手の温度で温められクリームが浸透しやすい。

 

浸透性が高いため、塗り終わったら程なくブラッシングに移行できる。

スピーディにケアできるため手入れがしやすくモチベーションも維持しやすい。

 

 

塗布完了。しっとりと保湿効果が高いのが見て分かる。

 

自然な使用感が嬉しい。

 

 

鏡面磨きや補色に適したクリームではない為あくまで自然な仕上がり。

 

 

ブラッシング

クリームを塗り終わったらまたもやブラッシング。

 

 

今度は馬毛に比べややかたい豚毛ブラシでしっかりとブラッシング。

余分なクリームをかき取り均等に馴染ませていく。

 

 

ここが厚く残ってしまうと通気性をそこない、汚れ、革の劣化の元となる為入念に。

 

 

ブラッシング後。艶が戻り油分も感じられるように。仕上げまでもう一息である。

 

 

磨き上げ

最終的にはピカピカに磨き上げ、と言いたくなる所だが個人的にはそこは求めていない。

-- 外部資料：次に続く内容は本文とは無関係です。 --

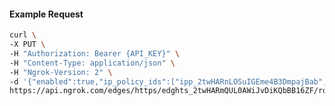 <!-- Code generated for API Clients. DO NOT EDIT. -->

#### Example Request

```bash
curl \
-X PUT \
-H "Authorization: Bearer {API_KEY}" \
-H "Content-Type: application/json" \
-H "Ngrok-Version: 2" \
-d '{"enabled":true,"ip_policy_ids":["ipp_2twHARnLOSuIGEme4B3DmpajBab","ipp_2twHAN60fbq5elHF5Lo2tsOTzQX"]}' \
https://api.ngrok.com/edges/https/edghts_2twHARmQUL0AWiJvDiKQbBB16ZF/routes/edghtsrt_2twHASc3HNwJyxey3grqJzjmbAJ/ip_restriction
```

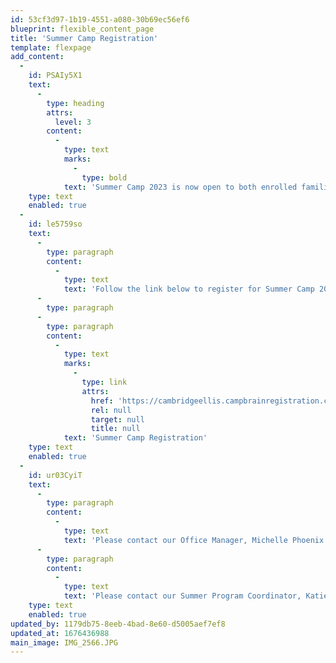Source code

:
 ```yaml
---
id: 53cf3d97-1b19-4551-a080-30b69ec56ef6
blueprint: flexible_content_page
title: 'Summer Camp Registration'
template: flexpage
add_content:
  -
    id: PSAIy5X1
    text:
      -
        type: heading
        attrs:
          level: 3
        content:
          -
            type: text
            marks:
              -
                type: bold
            text: 'Summer Camp 2023 is now open to both enrolled families and the public.'
    type: text
    enabled: true
  -
    id: le5759so
    text:
      -
        type: paragraph
        content:
          -
            type: text
            text: 'Follow the link below to register for Summer Camp 2023.'
      -
        type: paragraph
      -
        type: paragraph
        content:
          -
            type: text
            marks:
              -
                type: link
                attrs:
                  href: 'https://cambridgeellis.campbrainregistration.com/'
                  rel: null
                  target: null
                  title: null
            text: 'Summer Camp Registration'
    type: text
    enabled: true
  -
    id: ur03CyiT
    text:
      -
        type: paragraph
        content:
          -
            type: text
            text: 'Please contact our Office Manager, Michelle Phoenix at Michelle@Cambridge-Ellis.org if you have any questions about the registration process. '
      -
        type: paragraph
        content:
          -
            type: text
            text: 'Please contact our Summer Program Coordinator, Katie Clark at Katie@Cambridge-Ellis.org with any other questions regarding Summer Camp.'
    type: text
    enabled: true
updated_by: 1179db75-8eeb-4bad-8e60-d5005aef7ef8
updated_at: 1676436988
main_image: IMG_2566.JPG
---
```

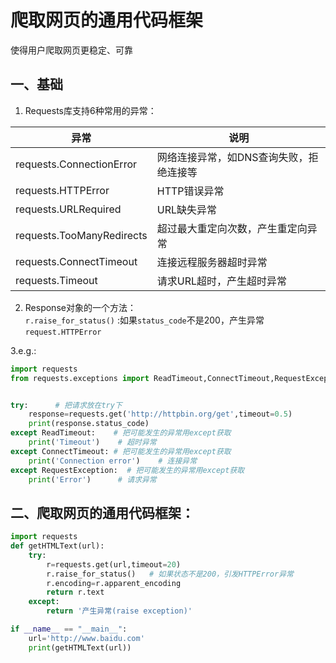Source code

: # 爬取网页的通用代码框架

使得用户爬取网页更稳定、可靠

## 一、基础

1. Requests库支持6种常用的异常：

|异常|说明|
|---|---|
|requests.ConnectionError|网络连接异常，如DNS查询失败，拒绝连接等|
|requests.HTTPError|HTTP错误异常|
|requests.URLRequired|URL缺失异常|
|requests.TooManyRedirects|超过最大重定向次数，产生重定向异常|
|requests.ConnectTimeout|连接远程服务器超时异常|
|requests.Timeout|请求URL超时，产生超时异常|


2. Response对象的一个方法：  
`r.raise_for_status()`   :如果`status_code`不是200，产生异常`request.HTTPError`


3.e.g.:
```python
import requests
from requests.exceptions import ReadTimeout,ConnectTimeout,RequestException     # 导入request.exceptions下的各种异常错误下的各种异常错误


try:      # 把请求放在try下
    response=requests.get('http://httpbin.org/get',timeout=0.5)
    print(response.status_code)
except ReadTimeout:    # 把可能发生的异常用except获取
    print('Timeout')    # 超时异常
except ConnectTimeout: # 把可能发生的异常用except获取
    print('Connection error')    # 连接异常
except RequestException:  # 把可能发生的异常用except获取
    print('Error')      # 请求异常
```




## 二、爬取网页的通用代码框架：
```python
import requests
def getHTMLText(url):
    try:
        r=requests.get(url,timeout=20)
        r.raise_for_status()   # 如果状态不是200，引发HTTPError异常
        r.encoding=r.apparent_encoding
        return r.text
    except:
        return '产生异常(raise exception)'

if __name__ == "__main__":
    url='http://www.baidu.com'
    print(getHTMLText(url))
```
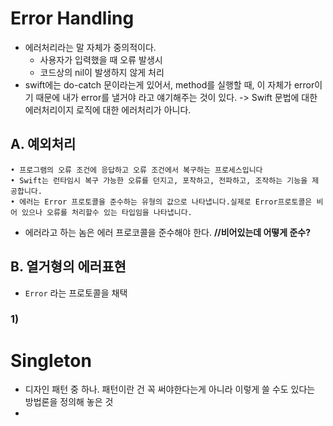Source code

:# Error Handling

- 에러처리라는 말 자체가 중의적이다.
	- 사용자가 입력했을 때 오류 발생시 
	- 코드상의 nil이 발생하지 않게 처리
- swift에는 do-catch	문이라는게 있어서, method를 실행할 때, 이 자체가 error이기 때문에 내가 error를 낼거야 라고 얘기해주는 것이 있다. -> Swift 문법에 대한 에러처리이지 로직에 대한 에러처리가 아니다.

## A. 예외처리

```
• 프로그램의 오류 조건에 응답하고 오류 조건에서 복구하는 프로세스입니다• Swift는 런타임시 복구 가능한 오류를 던지고, 포착하고, 전파하고, 조작하는 기능을 제공합니다.• 에러는 Error 프로토콜을 준수하는 유형의 값으로 나타냅니다.실제로 Error프로토콜은 비어 있으나 오류를 처리할수 있는 타입임을 나타냅니다.

```

- 에러라고 하는 놈은 에러 프로코콜을 준수해야 한다.
**//비어있는데 어떻게 준수?**

## B. 열거형의 에러표현

- `Error` 라는 프로토콜을 채택

### 1) 


# Singleton

- 디자인 패턴 중 하나. 패턴이란 건 꼭 써야한다는게 아니라 이렇게 쓸 수도 있다는 방법론을 정의해 놓은 것
- 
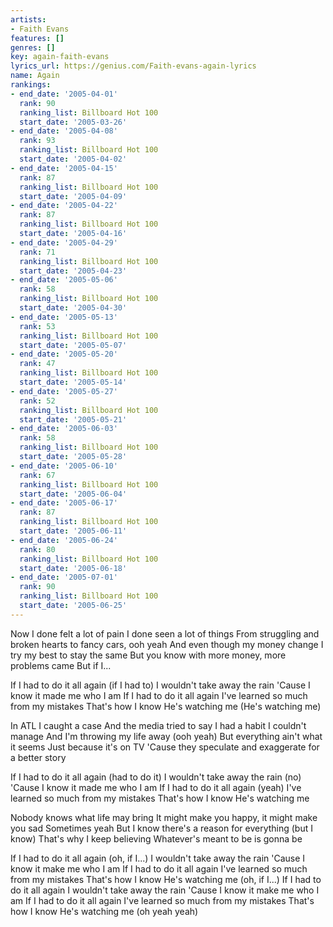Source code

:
 ```yaml
---
artists:
- Faith Evans
features: []
genres: []
key: again-faith-evans
lyrics_url: https://genius.com/Faith-evans-again-lyrics
name: Again
rankings:
- end_date: '2005-04-01'
  rank: 90
  ranking_list: Billboard Hot 100
  start_date: '2005-03-26'
- end_date: '2005-04-08'
  rank: 93
  ranking_list: Billboard Hot 100
  start_date: '2005-04-02'
- end_date: '2005-04-15'
  rank: 87
  ranking_list: Billboard Hot 100
  start_date: '2005-04-09'
- end_date: '2005-04-22'
  rank: 87
  ranking_list: Billboard Hot 100
  start_date: '2005-04-16'
- end_date: '2005-04-29'
  rank: 71
  ranking_list: Billboard Hot 100
  start_date: '2005-04-23'
- end_date: '2005-05-06'
  rank: 58
  ranking_list: Billboard Hot 100
  start_date: '2005-04-30'
- end_date: '2005-05-13'
  rank: 53
  ranking_list: Billboard Hot 100
  start_date: '2005-05-07'
- end_date: '2005-05-20'
  rank: 47
  ranking_list: Billboard Hot 100
  start_date: '2005-05-14'
- end_date: '2005-05-27'
  rank: 52
  ranking_list: Billboard Hot 100
  start_date: '2005-05-21'
- end_date: '2005-06-03'
  rank: 58
  ranking_list: Billboard Hot 100
  start_date: '2005-05-28'
- end_date: '2005-06-10'
  rank: 67
  ranking_list: Billboard Hot 100
  start_date: '2005-06-04'
- end_date: '2005-06-17'
  rank: 87
  ranking_list: Billboard Hot 100
  start_date: '2005-06-11'
- end_date: '2005-06-24'
  rank: 80
  ranking_list: Billboard Hot 100
  start_date: '2005-06-18'
- end_date: '2005-07-01'
  rank: 90
  ranking_list: Billboard Hot 100
  start_date: '2005-06-25'
---
```

Now I done felt a lot of pain
I done seen a lot of things
From struggling and broken hearts to fancy cars, ooh yeah
And even though my money change
I try my best to stay the same
But you know with more money, more problems came
But if I...


If I had to do it all again (if I had to)
I wouldn't take away the rain
'Cause I know it made me who I am
If I had to do it all again
I've learned so much from my mistakes
That's how I know He's watching me
(He's watching me)


In ATL I caught a case
And the media tried to say
I had a habit
I couldn't manage
And I'm throwing my life away (ooh yeah)
But everything ain't what it seems
Just because it's on TV
'Cause they speculate and exaggerate for a better story


If I had to do it all again (had to do it)
I wouldn't take away the rain (no)
'Cause I know it made me who I am
If I had to do it all again (yeah)
I've learned so much from my mistakes
That's how I know He's watching me


Nobody knows what life may bring
It might make you happy, it might make you sad
Sometimes yeah
But I know there's a reason for everything (but I know)
That's why I keep believing
Whatever's meant to be is gonna be


If I had to do it all again (oh, if I...)
I wouldn't take away the rain
'Cause I know it make me who I am
If I had to do it all again
I've learned so much from my mistakes
That's how I know He's watching me (oh, if I...)
If I had to do it all again
I wouldn't take away the rain
'Cause I know it make me who I am
If I had to do it all again
I've learned so much from my mistakes
That's how I know He's watching me (oh yeah yeah)
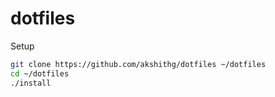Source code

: # dotfiles

Setup

```sh
git clone https://github.com/akshithg/dotfiles ~/dotfiles
cd ~/dotfiles
./install
```
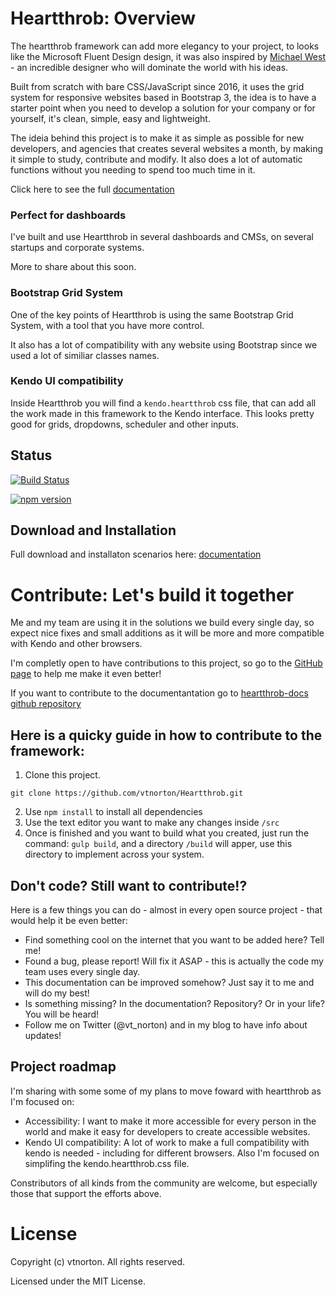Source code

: # Heartthrob: Overview
The heartthrob framework can add more elegancy to your project, to looks like the Microsoft Fluent Design design, it was also inspired by [Michael West](https://www.michaelwe.st/fluent-kit/) - an incredible designer who will dominate the world with his ideas.

Built from scratch with bare CSS/JavaScript since 2016, it uses the grid system for responsive websites based in Bootstrap 3, the idea is to have a starter point when you need to develop a solution for your company or for yourself, it's clean, simple, easy and lightweight.

The ideia behind this project is to make it as simple as possible for new developers, and agencies that creates several websites a month, by making it simple to study, contribute and modify. It also does a lot of automatic functions without you needing to spend too much time in it.

Click here to see the full [documentation](http://heartthrob.vtnorton.com/) 

### Perfect for dashboards
I've built and use Heartthrob in several dashboards and CMSs, on several startups and corporate systems.

More to share about this soon.

### Bootstrap Grid System
One of the key points of Heartthrob is using the same Bootstrap Grid System, with a tool that you have more control.

It also has a lot of compatibility with any website using Bootstrap since we used a lot of similiar classes names.

### Kendo UI compatibility
Inside Heartthrob you will find a ``kendo.heartthrob`` css file, that can add all the work made in this framework to the Kendo interface. This looks pretty good for grids, dropdowns, scheduler and other inputs.

## Status 

[![Build Status](https://dev.azure.com/vtnorton/Heartthrob/_apis/build/status/heartthrob?branchName=master)](https://dev.azure.com/vtnorton/Heartthrob/_build/latest?definitionId=9&branchName=master)

[![npm version](https://badge.fury.io/js/heartthrob.svg)](https://badge.fury.io/js/heartthrob)


## Download and Installation

Full download and installaton scenarios here: [documentation](http://heartthrob.vtnorton.com/) 

# Contribute: Let's build it together
Me and my team are using it in the solutions we build every single day, so expect nice fixes and small additions as it will be more and more compatible with Kendo and other browsers.

I'm completly open to have contributions to this project, so go to the [GitHub page](https://github.com/vtnorton/Heartthrob) to help me make it even better!

If you want to contribute to the documentantation go to [heartthrob-docs github repository](https://github.com/vtnorton/Heartthrob-docs)

## Here is a quicky guide in how to contribute to the framework:

1. Clone this project. 
```
git clone https://github.com/vtnorton/Heartthrob.git
```
2. Use `npm install` to install all dependencies
3. Use the text editor you want to make any changes inside `/src`
4. Once is finished and you want to build what you created, just run the command: `gulp build`, and a directory `/build` will apper, use this directory to implement across your system.

## Don't code? Still want to contribute!?
Here is a few things you can do - almost in every open source project - that would help it be even better:

* Find something cool on the internet that you want to be added here? Tell me!
* Found a bug, please report! Will fix it ASAP - this is actually the code my team uses every single day.
* This documentation can be improved somehow? Just say it to me and will do my best!
* Is something missing? In the documentation? Repository? Or in your life? You will be heard!
* Follow me on Twitter (@vt_norton) and in my blog to have info about updates!

## Project roadmap
I'm sharing with some some of my plans to move foward with heartthrob as I'm focused on:

* Accessibility: I want to make it more accessible for every person in the world and make it easy for developers to create accessible websites.
* Kendo UI compatibility: A lot of work to make a full compatibility with kendo is needed - including for different browsers. Also I'm focused on simplifing the kendo.heartthrob.css file.

Constributors of all kinds from the community are welcome, but especially those that support the efforts above.

# License
Copyright (c) vtnorton. All rights reserved.

Licensed under the MIT License.
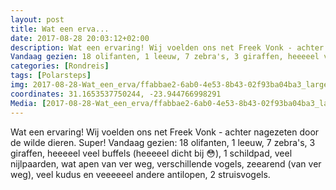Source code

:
 ```yaml
---
layout: post
title: Wat een erva...
date: 2017-08-28 20:03:12+02:00
description: Wat een ervaring! Wij voelden ons net Freek Vonk - achter nagezeten door de wilde dieren. Super! 
Vandaag gezien: 18 olifanten, 1 leeuw, 7 zebra's, 3 giraffen, heeeeel veel buffels (heeeeel dicht bij 😳), 1 schildpad
categories: [Rondreis]
tags: [Polarsteps]
img: 2017-08-28-Wat_een_erva/ffabbae2-6ab0-4e53-8b43-02f93ba04ba3_large_image.jpg
coordinates: 31.1653537750244, -23.944766998291
Media: [2017-08-28-Wat_een_erva/ffabbae2-6ab0-4e53-8b43-02f93ba04ba3_large_image.jpg, 2017-08-28-Wat_een_erva/634d8551-7900-4b0a-93fb-a087479cf238_large_image.jpg, 2017-08-28-Wat_een_erva/55f1957b-144e-4005-9a38-549526b56d5d_large_image.jpg, 2017-08-28-Wat_een_erva/3bf891c4-f0e3-4897-8010-e7235b5d0282_large_image.jpg, 2017-08-28-Wat_een_erva/c5dcdb5a-a8b8-4841-a31b-1f8a59bf34e1_large_image.jpg, 2017-08-28-Wat_een_erva/1fa0023d-7aa6-40ec-87cf-45441e793174_large_image.jpg, 2017-08-28-Wat_een_erva/353826db-3991-4058-9dc7-9afbf1fbebf1_large_image.jpg, 2017-08-28-Wat_een_erva/37adf6d6-3709-41aa-b9cb-a2af17bc7c6d_large_image.jpg]
---
```

Wat een ervaring! Wij voelden ons net Freek Vonk - achter nagezeten door de wilde dieren. Super! 
Vandaag gezien: 18 olifanten, 1 leeuw, 7 zebra's, 3 giraffen, heeeeel veel buffels (heeeeel dicht bij 😳), 1 schildpad, veel nijlpaarden, wat apen van ver weg, verschillende vogels, zeearend (van ver weg), veel kudus en veeeeeel andere antilopen, 2 struisvogels.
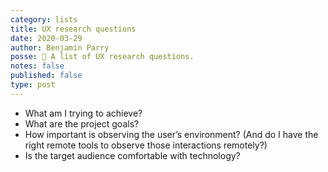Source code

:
 ```yaml
---
category: lists
title: UX research questions
date: 2020-03-29
author: Benjamin Parry
posse: 📝 A list of UX research questions.
notes: false
published: false
type: post
---
```


* What am I trying to achieve?
* What are the project goals?
* How important is observing the user’s environment? (And do I have the right remote tools to observe those interactions remotely?)
* Is the target audience comfortable with technology?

ねらうは自然な艶と質感である。

 

 

磨き上げ用クロスで仕上げ。

 

 

ある程度光るまでで完了。

 

 

内側の線状のスレも綺麗に消えている。

 

 

トゥ。艶出しもそこそこに。

鏡面磨きと言われるピッカピカの仕上げも存在するがそこは好みによる。

 

特にこのシャンボードの仕上げでは「自然かつ綺麗に」の方向性で考えており、ある程度輝くまでで完了。基本カジュアル靴として使用しているためその方が他の服との馴染みが良いと考えている。

 

 

経年変化の展望とまとめ

以上、パラブーツシャンボードの手入れ(メンテナンス)について。

もちろん手入れの仕方については様々見解がある為、今回行った方法がもっとも良いとは言い切れない。

 

 

● 手をかけすぎない

● 保湿保革を中心に

● 適度に綺麗

 

以上をコンセプトに自然な経年変化を目指している。

日頃のブラッシングや汚れを蓄積させない所を重視した手入れとメンテナンス。

 

 

継続が重要。所有のシャンボード。ゆっくりと履き込んでいこう。

経年変化は手入れとともにある。